Бабушка взрастила во мне гордость и беспощадность, но в сочетании с книжным воспитанием появилось достоинство, и это смотрелось глупо, учитывая, что я бродяга. Я не смеялся над калеками, не воровал и отказывался убивать. С таким раскладом мне в любом случае долго не жить.

Но... конкретно в эту секунду я моментально вспомнил парочку трюков, которым обучился.

Медленно вышел из кибитки и шустро смешался с остальными людьми на улице, наблюдая за богатым господином, что разговаривал с какой-то гадалкой из наших. Мне сразу не понравился его внимательный и цепкий взгляд человека умного и проницательного. Закралось впечатление, что это не мы – хищные вороны, а он. И мы – добыча. Бежать, бежать, бежать – велел мне инстинкт.

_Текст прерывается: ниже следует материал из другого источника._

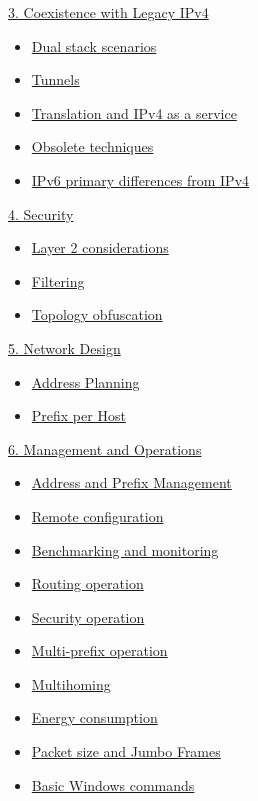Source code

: \documentclass[
]{article}
\providecommand{\tightlist}{%
  \setlength{\itemsep}{0pt}\setlength{\parskip}{0pt}}
\begin{document}
\hyperref[coexistence-with-legacy-ipv4]{3. Coexistence with Legacy IPv4}

\begin{itemize}
\tightlist
\item
  \hyperref[dual-stack-scenarios]{Dual stack scenarios}
\item
  \hyperref[tunnels]{Tunnels}
\item
  \hyperref[translation-and-ipv4-as-a-service]{Translation and IPv4 as a
  service}
\item
  \hyperref[obsolete-techniques]{Obsolete techniques}
\item
  \hyperref[ipv6-primary-differences-from-ipv4]{IPv6 primary differences
  from IPv4}
\end{itemize}

\hyperref[security]{4. Security}

\begin{itemize}
\tightlist
\item
  \hyperref[layer-2-considerations]{Layer 2 considerations}
\item
  \hyperref[filtering]{Filtering}
\item
  \hyperref[topology-obfuscation]{Topology obfuscation}
\end{itemize}

\hyperref[network-design]{5. Network Design}

\begin{itemize}
\tightlist
\item
  \hyperref[address-planning]{Address Planning}
\item
  \hyperref[prefix-per-host]{Prefix per Host}
\end{itemize}

\hyperref[management-and-operations]{6. Management and Operations}

\begin{itemize}
\tightlist
\item
  \hyperref[address-and-prefix-management]{Address and Prefix
  Management}
\item
  \hyperref[remote-configuration]{Remote configuration}
\item
  \hyperref[benchmarking-and-monitoring]{Benchmarking and monitoring}
\item
  \hyperref[routing-operation]{Routing operation}
\item
  \hyperref[security-operation]{Security operation}
\item
  \hyperref[multi-prefix-operation]{Multi-prefix operation}
\item
  \hyperref[multihoming]{Multihoming}
\item
  \hyperref[energy-consumption]{Energy consumption}
\item
  \hyperref[packet-size-and-jumbo-frames]{Packet size and Jumbo Frames}
\item
  \hyperref[basic-windows-commands]{Basic Windows commands}
\end{itemize}
\end{document}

Но я не пожелал оставить себе пути назад. Взял одного почтового голубя из клетки, как следует его напугал, и он полетел в лицо достойного господина, а я тем временем попытался ухватиться за блестевшую цепочку часов. Сердце колотилось с отчаянной ненавистью и смущением. В тот момент, когда мои руки коснулись золота, ладонь богатого господина схватила меня за пальцы, словно клещами. Я принялся изворачиваться так, будто у меня припадок, но на мои попытки попросту не обращали внимания. Однако, неожиданно я понял, что если убегу, это может плохо сказаться на бабушке, ведь некому будет за ней ухаживать, а табор, несомненно, захочет оставить со мной всякие связи и уйдет... Поэтому я перестал вырываться, рассуждая, как выторговать свою свободу.

Тогда этот тип поставил меня на землю, не прекращая держать за плечо, и пытливо посмотрел мне в лицо свысока. Я понял, что надежды нет, и вылил в своём взгляде всю гордость и презрение, которое я испытывал к таким людям, как он. В тот момент я понял, что хотя губы его сурово сжаты, глаза – серо-голубые очень ясные, как у юноши – смеются. Улыбка коснулась и седых, гладко причесанных усов, а потом он с любопытством оглядел меня всего, словно очень забавную игрушку в лавке и спросил деловито:

– Как твое имя?

– Меня зовут Хаджи, месье, – ответил я, разыгрывая из себя несчастную жертву обстоятельств. – Я пытался спасти свою бабушку. Что мне за это будет, добрый господин? Похоже, у вас золотой крест на шее, и там распят Христос.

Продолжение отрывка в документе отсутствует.